Peraltro, rileviamo come in questo periodo la sterlina britannica rimanga esposta ancora a rischi verso il basso, in relazione sia ai dati domestici – dopo la revisione al ribasso della crescita economica che è stata attuata dalla Bank of England nell’IR della settimana scorsa – sia agli sviluppi su Brexit.
Così come euro e sterlina, infine, notiamo che anche lo yen si è indebolito sul dato USA, ma di poco, da 110,30 ad appena sopra 110,80 USD/JPY, confermando la resistenza a scendere alla luce della dinamica dei rendimenti USA e dell’ampio corto speculativo. Peraltro, nella notte successiva la valuta nipponica è poi risalita, rientrando in area 109 USD/JPY, forse in parte favorita dall’escalation di tensione verbale fra Stati Uniti e Corea del Nord. In assenza di novità positive dagli USA che facciano salire maggiormente i rendimenti il cambio dovrebbe mantenersi nella fascia 109-111 USD/JPY.
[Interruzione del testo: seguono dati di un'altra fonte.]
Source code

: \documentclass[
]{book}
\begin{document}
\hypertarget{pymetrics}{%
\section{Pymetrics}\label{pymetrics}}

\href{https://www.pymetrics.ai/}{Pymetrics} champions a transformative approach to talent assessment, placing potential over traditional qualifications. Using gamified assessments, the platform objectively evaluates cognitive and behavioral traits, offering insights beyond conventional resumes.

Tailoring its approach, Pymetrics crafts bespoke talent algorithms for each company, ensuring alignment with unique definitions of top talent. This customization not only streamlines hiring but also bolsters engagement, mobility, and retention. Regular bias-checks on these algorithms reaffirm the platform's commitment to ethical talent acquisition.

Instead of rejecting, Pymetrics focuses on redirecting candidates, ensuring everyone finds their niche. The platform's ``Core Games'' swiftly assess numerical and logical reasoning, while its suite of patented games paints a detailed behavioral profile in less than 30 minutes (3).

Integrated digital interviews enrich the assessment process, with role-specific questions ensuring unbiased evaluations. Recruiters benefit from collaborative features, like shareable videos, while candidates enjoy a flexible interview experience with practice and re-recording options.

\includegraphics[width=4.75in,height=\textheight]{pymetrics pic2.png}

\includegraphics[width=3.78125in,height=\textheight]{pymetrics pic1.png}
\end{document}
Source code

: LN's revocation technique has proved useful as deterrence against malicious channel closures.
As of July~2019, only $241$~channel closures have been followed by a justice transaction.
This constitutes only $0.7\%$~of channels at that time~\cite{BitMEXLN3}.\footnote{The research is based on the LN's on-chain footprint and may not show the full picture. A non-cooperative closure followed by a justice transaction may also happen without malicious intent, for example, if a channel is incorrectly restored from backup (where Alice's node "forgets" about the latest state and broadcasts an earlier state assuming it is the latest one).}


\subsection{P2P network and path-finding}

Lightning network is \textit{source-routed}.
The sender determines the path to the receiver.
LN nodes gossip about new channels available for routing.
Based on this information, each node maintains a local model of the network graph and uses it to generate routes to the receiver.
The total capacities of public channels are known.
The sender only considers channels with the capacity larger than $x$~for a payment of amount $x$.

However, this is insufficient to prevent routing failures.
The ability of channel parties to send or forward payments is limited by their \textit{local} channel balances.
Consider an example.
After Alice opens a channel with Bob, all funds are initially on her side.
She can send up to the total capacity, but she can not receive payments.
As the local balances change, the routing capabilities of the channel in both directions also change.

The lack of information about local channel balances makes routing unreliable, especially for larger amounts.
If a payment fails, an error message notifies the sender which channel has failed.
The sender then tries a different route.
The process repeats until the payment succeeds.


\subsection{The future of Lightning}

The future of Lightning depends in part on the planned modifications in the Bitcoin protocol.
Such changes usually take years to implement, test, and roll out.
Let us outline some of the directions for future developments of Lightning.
Insomma, lo yen è tornato prepotentemente a giocare un ruolo di rilievo nel comparto delle valute che, per eccellenza, possono essere definite safe haven. Risulta intuibile che, per i prossimi giorni, sarà ancora l’oscillazione dell’avversione al rischio sui mercati finanziari a traghettare le quotazioni della valuta nipponica nel suo cambio contro euro & co.